Task to carry out.
Your response should consist of every record, exactly as given.

Given records.

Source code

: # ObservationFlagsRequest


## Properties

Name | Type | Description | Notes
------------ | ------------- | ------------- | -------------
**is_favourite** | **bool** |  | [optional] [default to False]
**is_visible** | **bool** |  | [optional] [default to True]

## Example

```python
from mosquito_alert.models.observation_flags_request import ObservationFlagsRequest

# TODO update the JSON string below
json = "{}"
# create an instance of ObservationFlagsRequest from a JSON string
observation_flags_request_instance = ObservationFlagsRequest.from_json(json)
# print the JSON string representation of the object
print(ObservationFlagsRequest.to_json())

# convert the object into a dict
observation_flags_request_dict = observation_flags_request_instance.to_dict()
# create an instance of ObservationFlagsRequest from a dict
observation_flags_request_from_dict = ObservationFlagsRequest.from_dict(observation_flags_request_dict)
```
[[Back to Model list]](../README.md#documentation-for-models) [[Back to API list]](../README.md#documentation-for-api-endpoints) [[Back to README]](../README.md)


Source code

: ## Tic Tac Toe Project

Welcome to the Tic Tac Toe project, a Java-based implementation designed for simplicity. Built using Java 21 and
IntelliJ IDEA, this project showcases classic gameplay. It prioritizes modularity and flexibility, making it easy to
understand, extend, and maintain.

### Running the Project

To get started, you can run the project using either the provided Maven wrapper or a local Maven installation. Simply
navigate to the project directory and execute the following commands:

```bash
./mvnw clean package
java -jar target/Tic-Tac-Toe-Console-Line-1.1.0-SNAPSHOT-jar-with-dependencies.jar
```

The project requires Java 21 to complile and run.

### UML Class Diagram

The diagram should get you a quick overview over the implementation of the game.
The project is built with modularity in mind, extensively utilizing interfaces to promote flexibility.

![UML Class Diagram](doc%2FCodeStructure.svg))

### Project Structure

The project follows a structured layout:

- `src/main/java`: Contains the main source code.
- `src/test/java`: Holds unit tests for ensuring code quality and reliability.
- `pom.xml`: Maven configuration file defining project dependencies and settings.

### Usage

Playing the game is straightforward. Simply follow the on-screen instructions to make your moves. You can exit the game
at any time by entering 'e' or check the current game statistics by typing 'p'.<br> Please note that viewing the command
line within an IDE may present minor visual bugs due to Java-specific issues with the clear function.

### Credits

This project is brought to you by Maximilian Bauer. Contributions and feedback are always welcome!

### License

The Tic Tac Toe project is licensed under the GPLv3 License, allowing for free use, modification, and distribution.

Answer section.
Source code

: # ObservationFlagsRequest


## Properties

Name | Type | Description | Notes
------------ | ------------- | ------------- | -------------
**is_favourite** | **bool** |  | [optional] [default to False]
**is_visible** | **bool** |  | [optional] [default to True]

## Example

```python
from mosquito_alert.models.observation_flags_request import ObservationFlagsRequest

# TODO update the JSON string below
json = "{}"
# create an instance of ObservationFlagsRequest from a JSON string
observation_flags_request_instance = ObservationFlagsRequest.from_json(json)
# print the JSON string representation of the object
print(ObservationFlagsRequest.to_json())

# convert the object into a dict
observation_flags_request_dict = observation_flags_request_instance.to_dict()
# create an instance of ObservationFlagsRequest from a dict
observation_flags_request_from_dict = ObservationFlagsRequest.from_dict(observation_flags_request_dict)
```
[[Back to Model list]](../README.md#documentation-for-models) [[Back to API list]](../README.md#documentation-for-api-endpoints) [[Back to README]](../README.md)


Source code

: ## Tic Tac Toe Project

Welcome to the Tic Tac Toe project, a Java-based implementation designed for simplicity. Built using Java 21 and
IntelliJ IDEA, this project showcases classic gameplay. It prioritizes modularity and flexibility, making it easy to
understand, extend, and maintain.

### Running the Project

To get started, you can run the project using either the provided Maven wrapper or a local Maven installation. Simply
navigate to the project directory and execute the following commands:

```bash
./mvnw clean package
java -jar target/Tic-Tac-Toe-Console-Line-1.1.0-SNAPSHOT-jar-with-dependencies.jar
```

The project requires Java 21 to complile and run.

### UML Class Diagram

The diagram should get you a quick overview over the implementation of the game.
The project is built with modularity in mind, extensively utilizing interfaces to promote flexibility.

![UML Class Diagram](doc%2FCodeStructure.svg))

### Project Structure

The project follows a structured layout:

- `src/main/java`: Contains the main source code.
- `src/test/java`: Holds unit tests for ensuring code quality and reliability.
- `pom.xml`: Maven configuration file defining project dependencies and settings.

### Usage

Playing the game is straightforward. Simply follow the on-screen instructions to make your moves. You can exit the game
at any time by entering 'e' or check the current game statistics by typing 'p'.<br> Please note that viewing the command
line within an IDE may present minor visual bugs due to Java-specific issues with the clear function.

### Credits

This project is brought to you by Maximilian Bauer. Contributions and feedback are always welcome!

### License

The Tic Tac Toe project is licensed under the GPLv3 License, allowing for free use, modification, and distribution.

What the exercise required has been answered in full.